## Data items
§

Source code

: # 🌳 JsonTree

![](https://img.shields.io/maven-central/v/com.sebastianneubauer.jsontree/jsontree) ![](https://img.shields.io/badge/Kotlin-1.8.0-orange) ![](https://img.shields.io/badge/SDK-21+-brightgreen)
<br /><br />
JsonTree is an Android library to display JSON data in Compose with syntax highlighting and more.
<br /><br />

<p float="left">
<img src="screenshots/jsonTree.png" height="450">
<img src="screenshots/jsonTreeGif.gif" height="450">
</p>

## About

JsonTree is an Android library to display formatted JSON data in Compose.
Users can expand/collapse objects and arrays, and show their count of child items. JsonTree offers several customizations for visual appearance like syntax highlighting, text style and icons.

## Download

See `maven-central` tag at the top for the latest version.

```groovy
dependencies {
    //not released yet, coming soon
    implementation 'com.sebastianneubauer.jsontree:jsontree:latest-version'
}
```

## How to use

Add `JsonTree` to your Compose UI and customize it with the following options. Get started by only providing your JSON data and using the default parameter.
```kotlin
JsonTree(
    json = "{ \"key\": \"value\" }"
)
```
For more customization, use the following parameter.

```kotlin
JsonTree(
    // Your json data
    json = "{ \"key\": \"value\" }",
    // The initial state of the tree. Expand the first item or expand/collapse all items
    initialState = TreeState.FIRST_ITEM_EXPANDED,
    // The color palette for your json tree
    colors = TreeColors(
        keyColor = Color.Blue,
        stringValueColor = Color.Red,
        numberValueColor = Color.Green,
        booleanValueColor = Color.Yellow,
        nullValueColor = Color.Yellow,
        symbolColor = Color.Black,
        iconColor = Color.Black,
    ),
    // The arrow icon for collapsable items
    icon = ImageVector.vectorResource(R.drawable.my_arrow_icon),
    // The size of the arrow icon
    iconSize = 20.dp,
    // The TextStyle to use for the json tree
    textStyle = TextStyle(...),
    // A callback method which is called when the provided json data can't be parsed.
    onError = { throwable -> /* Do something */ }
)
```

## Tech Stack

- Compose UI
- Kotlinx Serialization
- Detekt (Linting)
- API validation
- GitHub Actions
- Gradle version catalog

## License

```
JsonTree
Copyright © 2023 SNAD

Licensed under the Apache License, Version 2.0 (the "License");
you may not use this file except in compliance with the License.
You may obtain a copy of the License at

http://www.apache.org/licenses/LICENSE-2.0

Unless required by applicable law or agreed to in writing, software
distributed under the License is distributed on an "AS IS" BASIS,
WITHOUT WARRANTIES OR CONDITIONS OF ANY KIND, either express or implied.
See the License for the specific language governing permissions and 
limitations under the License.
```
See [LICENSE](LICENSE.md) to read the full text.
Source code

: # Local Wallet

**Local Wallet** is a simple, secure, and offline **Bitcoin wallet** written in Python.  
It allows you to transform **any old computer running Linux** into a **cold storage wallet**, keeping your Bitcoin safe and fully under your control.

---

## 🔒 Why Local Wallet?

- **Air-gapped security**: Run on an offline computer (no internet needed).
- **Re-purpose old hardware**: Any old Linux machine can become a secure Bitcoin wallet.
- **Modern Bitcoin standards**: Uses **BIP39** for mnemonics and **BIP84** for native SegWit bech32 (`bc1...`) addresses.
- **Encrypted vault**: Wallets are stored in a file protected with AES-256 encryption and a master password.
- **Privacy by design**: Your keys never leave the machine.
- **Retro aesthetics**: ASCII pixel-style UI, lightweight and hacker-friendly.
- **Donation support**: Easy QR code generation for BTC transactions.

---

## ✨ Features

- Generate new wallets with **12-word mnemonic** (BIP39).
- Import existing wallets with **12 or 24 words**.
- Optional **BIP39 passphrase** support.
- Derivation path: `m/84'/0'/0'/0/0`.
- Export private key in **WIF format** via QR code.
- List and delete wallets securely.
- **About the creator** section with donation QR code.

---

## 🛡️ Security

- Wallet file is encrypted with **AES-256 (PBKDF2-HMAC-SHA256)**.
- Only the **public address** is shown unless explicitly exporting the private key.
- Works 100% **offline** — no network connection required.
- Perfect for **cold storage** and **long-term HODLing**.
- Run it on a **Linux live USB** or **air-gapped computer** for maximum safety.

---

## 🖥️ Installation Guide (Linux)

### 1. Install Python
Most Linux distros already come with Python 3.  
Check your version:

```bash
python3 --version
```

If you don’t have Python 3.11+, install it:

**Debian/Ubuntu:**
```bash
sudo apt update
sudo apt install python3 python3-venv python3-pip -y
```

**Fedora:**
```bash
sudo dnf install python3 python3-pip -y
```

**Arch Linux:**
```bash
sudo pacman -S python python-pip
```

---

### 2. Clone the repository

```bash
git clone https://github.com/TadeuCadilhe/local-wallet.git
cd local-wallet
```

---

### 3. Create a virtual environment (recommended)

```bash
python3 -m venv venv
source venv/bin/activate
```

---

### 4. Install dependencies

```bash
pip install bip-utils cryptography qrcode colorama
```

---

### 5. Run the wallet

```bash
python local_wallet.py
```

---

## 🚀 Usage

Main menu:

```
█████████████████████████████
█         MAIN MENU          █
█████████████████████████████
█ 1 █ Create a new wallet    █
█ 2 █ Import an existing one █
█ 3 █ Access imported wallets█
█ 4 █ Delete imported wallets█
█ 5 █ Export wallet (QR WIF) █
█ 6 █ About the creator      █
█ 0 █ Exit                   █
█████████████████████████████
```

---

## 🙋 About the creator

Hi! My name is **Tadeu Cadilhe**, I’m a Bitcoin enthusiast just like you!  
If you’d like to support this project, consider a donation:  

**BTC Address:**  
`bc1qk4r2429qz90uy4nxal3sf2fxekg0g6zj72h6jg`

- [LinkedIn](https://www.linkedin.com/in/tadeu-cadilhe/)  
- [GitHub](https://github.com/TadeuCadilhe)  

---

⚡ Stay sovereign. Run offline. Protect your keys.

§

## Problem to work on
Each line that includes the string "Linux" should be copied from the data.

## Worked solution
It allows you to transform **any old computer running Linux** into a **cold storage wallet**, keeping your Bitcoin safe and fully under your control.
- **Re-purpose old hardware**: Any old Linux machine can become a secure Bitcoin wallet.
- Run it on a **Linux live USB** or **air-gapped computer** for maximum safety.
## 🖥️ Installation Guide (Linux)
Most Linux distros already come with Python 3.  
**Arch Linux:**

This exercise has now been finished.